Introduction

Hello to all!  I just joined the forum yesterday and wanted to introduce myself.  My name is Greg, I'm 47, and I've been composing since college.  Although I majored/minored in history and philosophy, I did take a number of advanced music courses in college with a beloved professor who took an interest in my passion for classical music.  Other than that, I'm largely self-taught.  I've spent a lot of time studying scores and listening to the masterworks.  I never mastered an instrument, though I can play a little piano. My main interest has always been composition.

Because life took me in certain directions, I never did anything formally with my musical interests, and I must admit I do have some regrets about that.  But I have to say I've been lucky to have a job doing meaningful work in the community that has also allowed me a lot of time and flexibility over the years to compose.  

I've written 3 symphonies, 2 piano concertos, a harpsichord concerto, variations and fugue for orchestra, and a lot of other miscellaneous single-movement pieces.  I love composing for the orchestra!  I know, I know -- that lowers the chance of my stuff ever getting performed.  But I can't help it, I just love it.  I've been a little slow to get these into score format, but do have my 2 piano concertos and 3rd symphony scored and audio files (Finale electronic "performances") of them that I can share.  It's hard to describe my style; I do try to write accessible music -- tonal, with transparent structures.  I'm not interested in originality for originality's sake, though I do strive not to "sound like" other composers.  The word of the day when I was in college in the 90s was "derivative" -- the last thing you wanted to be was derivative.  And they really drilled that into my head because it's always at the forefront of my thoughts when I'm composing.  Sometimes I fear I've lifted some melody from another composer subconsciously.  But I suppose almost all composers (and artists of any kind) struggle with that.  At the end of the day, I do this mainly for the joy of it.  I experience a unique "high" when I compose -- it's unlike any other fulfillment I've ever felt.  I don't know if my music is any good, or if it has any value beyond the pleasure I get out of writing it, but I keep doing it because I feel that I have no other choice.  It's an insatiable hunger.  I'm sure many of you have similar feelings.    
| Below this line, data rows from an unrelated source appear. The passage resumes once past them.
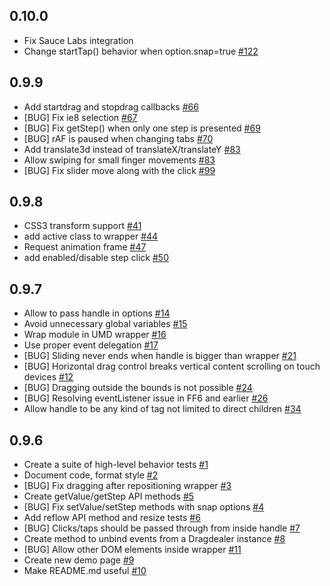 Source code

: ## 0.10.0

- Fix Sauce Labs integration
- Change startTap() behavior when option.snap=true [#122](https://github.com/skidding/dragdealer/pull/122)

## 0.9.9

- Add startdrag and stopdrag callbacks [#66](https://github.com/skidding/dragdealer/pull/66)
- [BUG] Fix ie8 selection [#67](https://github.com/skidding/dragdealer/pull/67)
- [BUG] Fix getStep() when only one step is presented [#69](https://github.com/skidding/dragdealer/pull/69)
- [BUG] rAF is paused when changing tabs [#70](https://github.com/skidding/dragdealer/pull/70)
- Add translate3d instead of translateX/translateY [#83](https://github.com/skidding/dragdealer/pull/83)
- Allow swiping for small finger movements [#83](https://github.com/skidding/dragdealer/pull/83)
- [BUG] Fix slider move along with the click [#99](https://github.com/skidding/dragdealer/pull/99)

## 0.9.8

- CSS3 transform support [#41](https://github.com/skidding/dragdealer/pull/41)
- add active class to wrapper [#44](https://github.com/skidding/dragdealer/issues/44)
- Request animation frame [#47](https://github.com/skidding/dragdealer/issues/47)
- add enabled/disable step click [#50](https://github.com/skidding/dragdealer/issues/50)

## 0.9.7

- Allow to pass handle in options [#14](https://github.com/skidding/dragdealer/issues/14)
- Avoid unnecessary global variables [#15](https://github.com/skidding/dragdealer/issues/15)
- Wrap module in UMD wrapper [#16](https://github.com/skidding/dragdealer/issues/16)
- Use proper event delegation [#17](https://github.com/skidding/dragdealer/issues/17)
- [BUG] Sliding never ends when handle is bigger than wrapper [#21](https://github.com/skidding/dragdealer/issues/21)
- [BUG] Horizontal drag control breaks vertical content scrolling on touch devices [#12](https://github.com/skidding/dragdealer/issues/12)
- [BUG] Dragging outside the bounds is not possible [#24](https://github.com/skidding/dragdealer/pull/24)
- [BUG] Resolving eventListener issue in FF6 and earlier [#26](https://github.com/skidding/dragdealer/pull/26)
- Allow handle to be any kind of tag not limited to direct children [#34](https://github.com/skidding/dragdealer/pull/34)

## 0.9.6

- Create a suite of high-level behavior tests [#1](https://github.com/skidding/dragdealer/issues/1)
- Document code, format style [#2](https://github.com/skidding/dragdealer/issues/2)
- [BUG] Fix dragging after repositioning wrapper [#3](https://github.com/skidding/dragdealer/issues/3)
- Create getValue/getStep API methods [#5](https://github.com/skidding/dragdealer/issues/5)
- [BUG] Fix setValue/setStep methods with snap options [#4](https://github.com/skidding/dragdealer/issues/4)
- Add reflow API method and resize tests [#6](https://github.com/skidding/dragdealer/issues/6)
- [BUG] Clicks/taps should be passed through from inside handle  [#7](https://github.com/skidding/dragdealer/issues/7)
- Create method to unbind events from a Dragdealer instance [#8](https://github.com/skidding/dragdealer/issues/8)
- [BUG] Allow other DOM elements inside wrapper [#11](https://github.com/skidding/dragdealer/issues/11)
- Create new demo page [#9](https://github.com/skidding/dragdealer/issues/9)
- Make README.md useful [#10](https://github.com/skidding/dragdealer/issues/10)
I mainly wanted to join the forum so that I could meet others who have a passion for musical composition.  Unfortunately, my small circle of friends in the real world does not include anyone who's involved with music to any great extent.   I've been content all these years working in isolation, but now I'm really wanting to make connections.  I think artists need to connect with their creative peers so they can share ideas, give feedback, and be supportive of one another.  I believe it inspires and nourishes the soul to do so.  I'm happy to do my part.

Anyhow, enough of my rambling.  I'm glad to be here and look forward to some interaction.

 

Greg           

You need to be a member of Composers' Forum to add comments!

Join Composers' Forum

Email me when people reply –

Replies

      • Looks like you backed a winner there - Noteperformer seems to win praise wherever I see it - on forums particularly the one for my engraving software which many use for composing. What's fascinating is that it seemed to be moving into 'modelled' instruments rather than samples. My brush with modelling is Pianoteq that occupies 50MB rather than competing sampled pianos at closer to 100GB. The downside will probably be needing an immensely powerful computer to handle all the calculations needed for a full orchestral tutti !

        • Man, I sure did.  It is fantastic!  It's really brought my music to life as I've been toying with it these last few days.  Honestly, I haven't really put a whole lot into composing since 2018, as I've mainly been trying to enter into score pieces I had already composed before then, and I've also been tied up with some literary projects on top of that.  But NP has really got me excited about composing again.  I probably wouldn't have known about it had I not joined this forum.  There's so much conflicting information on the web and a ridiculously huge quantity of it that it's sometimes hard to know what's legit and what's not.  The recommendations here, though, were spot on. 

          As I said elsewhere, I do plan to post some of my music here at some point, hopefully soon.  But I really want to contribute first.  I don't want to just take and not give back.  I've been in some other online forums in the past (namely Facebook) that were mostly just a waste of time.  I tried to give feedback when I felt I had something of value to add, but I didn't get many contributions from others when I would post something.  I realized the problem was a lot of people wanted to post their stuff and have others comment on it, but they rarely returned the favor.  I don't want to be that guy that takes but doesn't give back. 

          I like Marty's ideas below, btw.      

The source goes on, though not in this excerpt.